Dataset entries:
*** Begin section ***
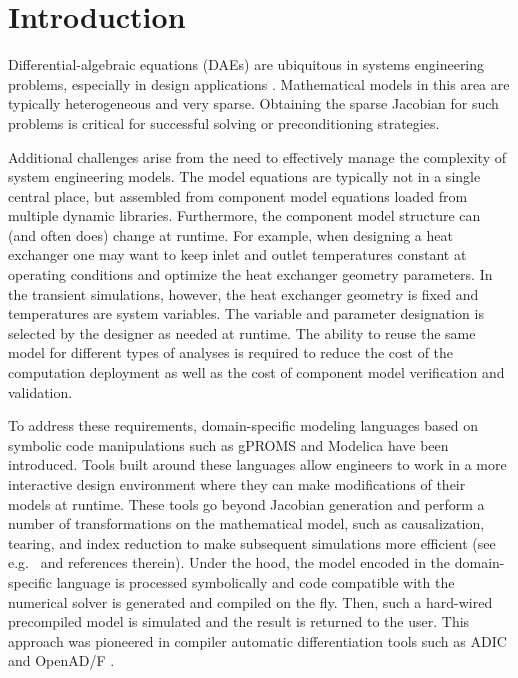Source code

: \documentclass[10pt]{ijnam}
\theoremstyle{definition}
\begin{document}
\section{Introduction}  \label{sec:introduction}

Differential-algebraic equations (DAEs) are ubiquitous in systems engineering 
problems, especially in design applications 
\cite{crawley2008contrasting,wetter2009modelica,wu2010fast,karimi2004modeling,lee2002power}. 
Mathematical models in this area 
are typically heterogeneous and very sparse. Obtaining the sparse Jacobian for such 
problems is critical for successful solving or preconditioning strategies.

Additional challenges arise from the need to effectively manage the complexity of system 
engineering models. The model equations are typically not in a single central place, but
assembled from component model equations loaded from multiple dynamic libraries.
Furthermore, the component model structure can (and often does) change at runtime. 
For example, when designing a heat exchanger one may want to keep inlet and outlet temperatures 
constant at operating conditions and optimize the heat exchanger geometry
parameters. In the transient simulations, however, the heat exchanger geometry is fixed and 
temperatures are system variables. The variable and parameter designation is selected by
the designer as needed at runtime. The ability to reuse the same model for 
different types of analyses is required to reduce the cost of the computation deployment as
well as the cost of component model verification and validation.

To address these requirements, domain-specific modeling languages based on symbolic code 
manipulations such as gPROMS \cite{oh1996} and Modelica \cite{olsson2012} have been 
introduced. Tools built around these languages \cite{dymola,wolfram,maple,gproms,matlab} 
allow engineers to work in a more interactive design environment 
where they can make modifications of their models at runtime. These tools go beyond Jacobian 
generation and perform a number of transformations on the mathematical model, such as causalization,
tearing, and index reduction to make subsequent simulations more efficient (see e.g.~\cite{cellier2006} and references therein). Under the hood, the model 
encoded in the domain-specific language is processed symbolically and code compatible 
with the numerical solver is generated and compiled on the fly. Then, such a hard-wired precompiled 
model is simulated and the result is returned to the user. This approach was pioneered in 
compiler automatic differentiation tools such as ADIC \cite{bischof1997adic} and 
OpenAD/F \cite{utke2008}.
\end{document}
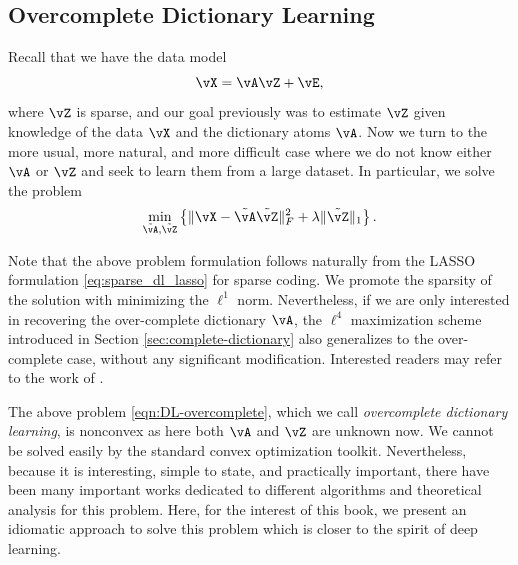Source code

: \documentclass[../../book-main.tex]{subfiles}
\begin{document}
\subsection{Overcomplete Dictionary Learning} 

Recall that we have the data model 
\begin{equation}
    \vX = \vA\vZ + \vE,
\end{equation}
where \(\vZ\) is sparse, and our goal previously was to estimate \(\vZ\) given knowledge of the data \(\vX\) and the dictionary atoms \(\vA\). Now we turn to the more usual, more natural, and more difficult case where we do not know either \(\vA\) or \(\vZ\) and seek to learn them from a large dataset. In particular, we solve the problem
\begin{equation}
    \min_{\tilde{\vA}, \tilde{\vZ}}\bc{\norm{\vX - \tilde{\vA}\tilde{\vZ}}_{F}^{2} + \lambda \norm{\tilde{\vZ}}_{1}}.
    \label{eqn:DL-overcomplete}
\end{equation}
\begin{remark}
Note that the above problem formulation follows naturally from the LASSO formulation \eqref{eq:sparse_dl_lasso} for sparse coding. We promote the sparsity of the solution with minimizing the \(\ell^1\) norm. Nevertheless, if we are only interested in recovering the over-complete dictionary \(\vA\), the \(\ell^4\) maximization scheme introduced in Section \ref{sec:complete-dictionary} also generalizes to the over-complete case, without any significant modification. Interested readers may refer to the work of \cite{Qu2020Geometric}. 
\end{remark}

The above problem \eqref{eqn:DL-overcomplete}, which we call \textit{overcomplete dictionary learning}, is nonconvex as here both \(\vA\) and \(\vZ\) are unknown now. We cannot be solved easily by the standard convex optimization toolkit. Nevertheless, because it is interesting, simple to state, and practically important, there have been many important works dedicated to different algorithms and theoretical analysis for this problem. Here, for the interest of this book, we present an idiomatic approach to solve this problem which is closer to the spirit of deep learning.
\end{document}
*** End section ***
> [Exercise goal]:
This exercise asks for the data above to be given again exactly, without pictures.

> [Exercise answer]:
Source code

: \documentclass[10pt]{ijnam}
\theoremstyle{definition}
\begin{document}
\section{Introduction}  \label{sec:introduction}

Differential-algebraic equations (DAEs) are ubiquitous in systems engineering 
problems, especially in design applications 
\cite{crawley2008contrasting,wetter2009modelica,wu2010fast,karimi2004modeling,lee2002power}. 
Mathematical models in this area 
are typically heterogeneous and very sparse. Obtaining the sparse Jacobian for such 
problems is critical for successful solving or preconditioning strategies.

Additional challenges arise from the need to effectively manage the complexity of system 
engineering models. The model equations are typically not in a single central place, but
assembled from component model equations loaded from multiple dynamic libraries.
Furthermore, the component model structure can (and often does) change at runtime. 
For example, when designing a heat exchanger one may want to keep inlet and outlet temperatures 
constant at operating conditions and optimize the heat exchanger geometry
parameters. In the transient simulations, however, the heat exchanger geometry is fixed and 
temperatures are system variables. The variable and parameter designation is selected by
the designer as needed at runtime. The ability to reuse the same model for 
different types of analyses is required to reduce the cost of the computation deployment as
well as the cost of component model verification and validation.

To address these requirements, domain-specific modeling languages based on symbolic code 
manipulations such as gPROMS \cite{oh1996} and Modelica \cite{olsson2012} have been 
introduced. Tools built around these languages \cite{dymola,wolfram,maple,gproms,matlab} 
allow engineers to work in a more interactive design environment 
where they can make modifications of their models at runtime. These tools go beyond Jacobian 
generation and perform a number of transformations on the mathematical model, such as causalization,
tearing, and index reduction to make subsequent simulations more efficient (see e.g.~\cite{cellier2006} and references therein). Under the hood, the model 
encoded in the domain-specific language is processed symbolically and code compatible 
with the numerical solver is generated and compiled on the fly. Then, such a hard-wired precompiled 
model is simulated and the result is returned to the user. This approach was pioneered in 
compiler automatic differentiation tools such as ADIC \cite{bischof1997adic} and 
OpenAD/F \cite{utke2008}.
\end{document}
Source code

: \documentclass[../../book-main.tex]{subfiles}
\begin{document}
\subsection{Overcomplete Dictionary Learning} 

Recall that we have the data model 
\begin{equation}
    \vX = \vA\vZ + \vE,
\end{equation}
where \(\vZ\) is sparse, and our goal previously was to estimate \(\vZ\) given knowledge of the data \(\vX\) and the dictionary atoms \(\vA\). Now we turn to the more usual, more natural, and more difficult case where we do not know either \(\vA\) or \(\vZ\) and seek to learn them from a large dataset. In particular, we solve the problem
\begin{equation}
    \min_{\tilde{\vA}, \tilde{\vZ}}\bc{\norm{\vX - \tilde{\vA}\tilde{\vZ}}_{F}^{2} + \lambda \norm{\tilde{\vZ}}_{1}}.
    \label{eqn:DL-overcomplete}
\end{equation}
\begin{remark}
Note that the above problem formulation follows naturally from the LASSO formulation \eqref{eq:sparse_dl_lasso} for sparse coding. We promote the sparsity of the solution with minimizing the \(\ell^1\) norm. Nevertheless, if we are only interested in recovering the over-complete dictionary \(\vA\), the \(\ell^4\) maximization scheme introduced in Section \ref{sec:complete-dictionary} also generalizes to the over-complete case, without any significant modification. Interested readers may refer to the work of \cite{Qu2020Geometric}. 
\end{remark}

The above problem \eqref{eqn:DL-overcomplete}, which we call \textit{overcomplete dictionary learning}, is nonconvex as here both \(\vA\) and \(\vZ\) are unknown now. We cannot be solved easily by the standard convex optimization toolkit. Nevertheless, because it is interesting, simple to state, and practically important, there have been many important works dedicated to different algorithms and theoretical analysis for this problem. Here, for the interest of this book, we present an idiomatic approach to solve this problem which is closer to the spirit of deep learning.
\end{document}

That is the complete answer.